> **THE TASK**
Find the lines below in which the string "different" occurs. Copy each one.
*** DATA SHOWN
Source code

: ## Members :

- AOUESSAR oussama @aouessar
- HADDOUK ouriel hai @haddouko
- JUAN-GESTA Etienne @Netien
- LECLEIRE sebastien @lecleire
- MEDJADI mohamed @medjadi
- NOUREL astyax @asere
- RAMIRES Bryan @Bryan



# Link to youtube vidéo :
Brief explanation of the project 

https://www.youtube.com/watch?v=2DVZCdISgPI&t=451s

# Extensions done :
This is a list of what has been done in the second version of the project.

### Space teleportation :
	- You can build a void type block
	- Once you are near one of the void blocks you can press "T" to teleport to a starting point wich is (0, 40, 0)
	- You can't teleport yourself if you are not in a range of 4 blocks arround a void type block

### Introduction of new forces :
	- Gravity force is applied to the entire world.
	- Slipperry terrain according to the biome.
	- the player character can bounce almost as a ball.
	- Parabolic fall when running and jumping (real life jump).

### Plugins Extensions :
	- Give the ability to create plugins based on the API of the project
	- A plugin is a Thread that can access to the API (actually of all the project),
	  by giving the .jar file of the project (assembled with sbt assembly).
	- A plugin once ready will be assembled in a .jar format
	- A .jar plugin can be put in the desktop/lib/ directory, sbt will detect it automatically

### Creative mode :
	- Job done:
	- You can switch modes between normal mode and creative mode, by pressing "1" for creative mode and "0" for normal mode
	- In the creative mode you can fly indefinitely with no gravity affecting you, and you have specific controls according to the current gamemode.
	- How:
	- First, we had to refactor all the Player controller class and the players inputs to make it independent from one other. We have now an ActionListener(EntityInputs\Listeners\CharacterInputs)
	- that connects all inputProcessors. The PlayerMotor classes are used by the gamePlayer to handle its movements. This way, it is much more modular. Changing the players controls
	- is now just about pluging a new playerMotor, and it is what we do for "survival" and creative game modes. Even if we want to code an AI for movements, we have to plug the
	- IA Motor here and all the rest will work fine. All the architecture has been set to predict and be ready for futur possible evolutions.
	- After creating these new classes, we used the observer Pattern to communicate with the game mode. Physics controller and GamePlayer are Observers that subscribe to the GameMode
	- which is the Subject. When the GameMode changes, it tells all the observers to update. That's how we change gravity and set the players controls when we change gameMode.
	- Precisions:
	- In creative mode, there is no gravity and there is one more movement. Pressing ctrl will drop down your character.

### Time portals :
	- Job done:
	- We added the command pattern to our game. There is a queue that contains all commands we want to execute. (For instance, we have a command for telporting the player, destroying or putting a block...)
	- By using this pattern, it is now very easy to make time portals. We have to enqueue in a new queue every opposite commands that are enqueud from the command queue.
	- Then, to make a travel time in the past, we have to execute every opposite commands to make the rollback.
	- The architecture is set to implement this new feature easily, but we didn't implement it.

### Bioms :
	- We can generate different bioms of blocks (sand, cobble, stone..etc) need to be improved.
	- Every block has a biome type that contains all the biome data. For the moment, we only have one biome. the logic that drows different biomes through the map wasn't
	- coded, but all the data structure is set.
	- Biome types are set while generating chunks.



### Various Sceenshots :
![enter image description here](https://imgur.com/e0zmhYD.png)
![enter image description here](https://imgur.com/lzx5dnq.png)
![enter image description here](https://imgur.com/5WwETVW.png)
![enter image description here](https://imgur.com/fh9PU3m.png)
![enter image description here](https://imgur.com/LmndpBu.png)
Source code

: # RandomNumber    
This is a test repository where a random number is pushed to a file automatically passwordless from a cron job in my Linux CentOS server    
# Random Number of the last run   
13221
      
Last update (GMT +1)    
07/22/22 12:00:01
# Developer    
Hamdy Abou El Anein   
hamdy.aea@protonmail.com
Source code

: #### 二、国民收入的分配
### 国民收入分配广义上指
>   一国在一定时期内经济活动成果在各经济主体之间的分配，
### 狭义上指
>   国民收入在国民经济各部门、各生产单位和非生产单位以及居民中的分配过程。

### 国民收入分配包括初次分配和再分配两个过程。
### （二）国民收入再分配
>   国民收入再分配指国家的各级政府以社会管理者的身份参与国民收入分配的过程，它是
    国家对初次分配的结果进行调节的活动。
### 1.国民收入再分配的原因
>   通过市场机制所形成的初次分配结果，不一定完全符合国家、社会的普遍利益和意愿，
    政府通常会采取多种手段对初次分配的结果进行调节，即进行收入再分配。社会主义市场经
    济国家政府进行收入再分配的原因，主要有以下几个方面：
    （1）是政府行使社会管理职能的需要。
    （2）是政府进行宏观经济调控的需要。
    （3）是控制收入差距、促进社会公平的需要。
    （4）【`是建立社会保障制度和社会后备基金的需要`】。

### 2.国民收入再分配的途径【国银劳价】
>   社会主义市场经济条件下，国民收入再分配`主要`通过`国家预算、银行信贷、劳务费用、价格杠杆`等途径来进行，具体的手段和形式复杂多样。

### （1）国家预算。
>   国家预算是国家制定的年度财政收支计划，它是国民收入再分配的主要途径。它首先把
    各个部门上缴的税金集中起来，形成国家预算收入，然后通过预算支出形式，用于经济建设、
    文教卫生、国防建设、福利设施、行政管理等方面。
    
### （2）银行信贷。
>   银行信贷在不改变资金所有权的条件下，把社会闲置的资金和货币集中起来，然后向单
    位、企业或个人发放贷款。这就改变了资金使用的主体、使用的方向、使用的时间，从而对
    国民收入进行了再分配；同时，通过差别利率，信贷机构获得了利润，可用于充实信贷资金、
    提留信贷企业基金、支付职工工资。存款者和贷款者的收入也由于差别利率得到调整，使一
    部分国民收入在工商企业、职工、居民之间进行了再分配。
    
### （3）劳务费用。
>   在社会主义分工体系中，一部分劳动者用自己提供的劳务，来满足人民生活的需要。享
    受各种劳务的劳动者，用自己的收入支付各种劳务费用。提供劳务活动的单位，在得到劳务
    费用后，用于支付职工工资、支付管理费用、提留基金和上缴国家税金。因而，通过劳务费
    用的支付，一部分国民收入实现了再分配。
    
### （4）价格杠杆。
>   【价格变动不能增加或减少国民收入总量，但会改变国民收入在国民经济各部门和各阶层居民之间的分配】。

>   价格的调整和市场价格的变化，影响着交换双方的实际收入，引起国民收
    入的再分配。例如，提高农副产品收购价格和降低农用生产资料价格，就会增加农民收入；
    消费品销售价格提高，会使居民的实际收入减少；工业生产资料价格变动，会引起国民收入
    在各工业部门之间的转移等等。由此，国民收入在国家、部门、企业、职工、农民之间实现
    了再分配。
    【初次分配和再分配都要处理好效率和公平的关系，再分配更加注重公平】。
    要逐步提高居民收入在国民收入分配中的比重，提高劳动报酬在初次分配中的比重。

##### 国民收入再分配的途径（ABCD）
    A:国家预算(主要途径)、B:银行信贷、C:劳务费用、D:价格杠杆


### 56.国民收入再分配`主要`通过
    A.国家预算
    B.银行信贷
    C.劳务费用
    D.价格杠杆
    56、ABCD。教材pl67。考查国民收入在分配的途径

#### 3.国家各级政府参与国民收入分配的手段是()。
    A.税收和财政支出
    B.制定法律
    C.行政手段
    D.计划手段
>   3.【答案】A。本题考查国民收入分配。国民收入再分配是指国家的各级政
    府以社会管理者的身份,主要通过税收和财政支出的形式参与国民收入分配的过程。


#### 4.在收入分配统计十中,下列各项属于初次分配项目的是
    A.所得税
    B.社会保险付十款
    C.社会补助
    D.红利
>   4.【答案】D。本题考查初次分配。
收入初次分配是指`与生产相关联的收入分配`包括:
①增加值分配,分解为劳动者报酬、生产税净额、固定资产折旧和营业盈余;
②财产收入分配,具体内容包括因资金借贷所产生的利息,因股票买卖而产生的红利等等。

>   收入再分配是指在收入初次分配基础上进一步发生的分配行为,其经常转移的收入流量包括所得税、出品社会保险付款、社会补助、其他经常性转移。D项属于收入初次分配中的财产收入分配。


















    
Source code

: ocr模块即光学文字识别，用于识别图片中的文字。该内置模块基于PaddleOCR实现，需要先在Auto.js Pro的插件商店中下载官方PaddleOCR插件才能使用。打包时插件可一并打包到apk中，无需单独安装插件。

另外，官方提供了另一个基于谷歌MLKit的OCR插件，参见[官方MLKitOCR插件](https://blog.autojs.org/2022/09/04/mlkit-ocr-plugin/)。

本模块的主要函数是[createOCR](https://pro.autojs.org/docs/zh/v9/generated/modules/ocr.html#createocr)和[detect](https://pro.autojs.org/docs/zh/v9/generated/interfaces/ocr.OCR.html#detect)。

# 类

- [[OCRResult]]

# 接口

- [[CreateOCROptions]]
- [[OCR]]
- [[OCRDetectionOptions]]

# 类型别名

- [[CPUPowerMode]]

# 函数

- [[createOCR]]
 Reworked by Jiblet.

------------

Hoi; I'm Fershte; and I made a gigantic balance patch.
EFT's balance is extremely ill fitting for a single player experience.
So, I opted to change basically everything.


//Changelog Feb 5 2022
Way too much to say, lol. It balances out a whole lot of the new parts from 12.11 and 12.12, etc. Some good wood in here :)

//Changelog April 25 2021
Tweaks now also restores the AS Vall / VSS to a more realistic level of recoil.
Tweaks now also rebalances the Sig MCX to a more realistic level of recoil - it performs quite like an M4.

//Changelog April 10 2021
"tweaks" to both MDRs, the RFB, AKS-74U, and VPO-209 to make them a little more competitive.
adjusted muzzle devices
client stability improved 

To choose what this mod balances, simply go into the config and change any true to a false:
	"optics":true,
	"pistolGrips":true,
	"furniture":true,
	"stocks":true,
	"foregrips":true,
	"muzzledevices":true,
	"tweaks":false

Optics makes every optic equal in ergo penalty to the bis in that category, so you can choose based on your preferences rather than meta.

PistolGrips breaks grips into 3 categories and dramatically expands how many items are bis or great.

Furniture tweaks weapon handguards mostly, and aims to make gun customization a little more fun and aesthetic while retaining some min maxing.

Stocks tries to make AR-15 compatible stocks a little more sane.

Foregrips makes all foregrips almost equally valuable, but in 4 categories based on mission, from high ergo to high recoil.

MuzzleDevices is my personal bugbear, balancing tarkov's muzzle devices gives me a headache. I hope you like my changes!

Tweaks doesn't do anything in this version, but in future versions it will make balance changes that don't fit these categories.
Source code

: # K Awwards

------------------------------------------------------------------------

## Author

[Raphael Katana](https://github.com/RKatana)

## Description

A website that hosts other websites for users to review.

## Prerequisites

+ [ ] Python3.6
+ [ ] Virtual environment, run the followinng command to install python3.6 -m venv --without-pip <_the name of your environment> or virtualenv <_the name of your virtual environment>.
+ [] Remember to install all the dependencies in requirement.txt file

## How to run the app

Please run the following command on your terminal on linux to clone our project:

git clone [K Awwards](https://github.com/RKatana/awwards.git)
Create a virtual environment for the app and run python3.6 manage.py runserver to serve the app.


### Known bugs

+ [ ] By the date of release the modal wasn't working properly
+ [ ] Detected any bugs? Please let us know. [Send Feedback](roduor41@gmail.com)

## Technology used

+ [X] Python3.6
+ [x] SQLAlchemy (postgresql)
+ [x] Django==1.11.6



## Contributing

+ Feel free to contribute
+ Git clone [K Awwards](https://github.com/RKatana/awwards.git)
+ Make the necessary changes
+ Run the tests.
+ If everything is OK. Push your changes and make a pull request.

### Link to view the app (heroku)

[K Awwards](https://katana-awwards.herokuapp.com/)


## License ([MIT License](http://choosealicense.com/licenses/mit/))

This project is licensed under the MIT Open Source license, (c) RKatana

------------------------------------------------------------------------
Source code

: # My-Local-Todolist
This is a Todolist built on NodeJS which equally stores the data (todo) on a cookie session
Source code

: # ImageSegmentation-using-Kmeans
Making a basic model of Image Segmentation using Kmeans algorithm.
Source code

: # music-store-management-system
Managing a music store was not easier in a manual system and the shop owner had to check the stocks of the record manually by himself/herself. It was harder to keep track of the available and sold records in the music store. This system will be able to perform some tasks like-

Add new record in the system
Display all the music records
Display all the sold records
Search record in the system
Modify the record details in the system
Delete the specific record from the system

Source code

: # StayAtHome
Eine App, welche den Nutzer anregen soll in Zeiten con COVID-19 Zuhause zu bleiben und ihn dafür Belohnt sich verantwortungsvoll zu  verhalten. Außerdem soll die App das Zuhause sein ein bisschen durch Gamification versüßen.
******
> **RESULT OF THE EXERCISE**
	- We can generate different bioms of blocks (sand, cobble, stone..etc) need to be improved.
	- Every block has a biome type that contains all the biome data. For the moment, we only have one biome. the logic that drows different biomes through the map wasn't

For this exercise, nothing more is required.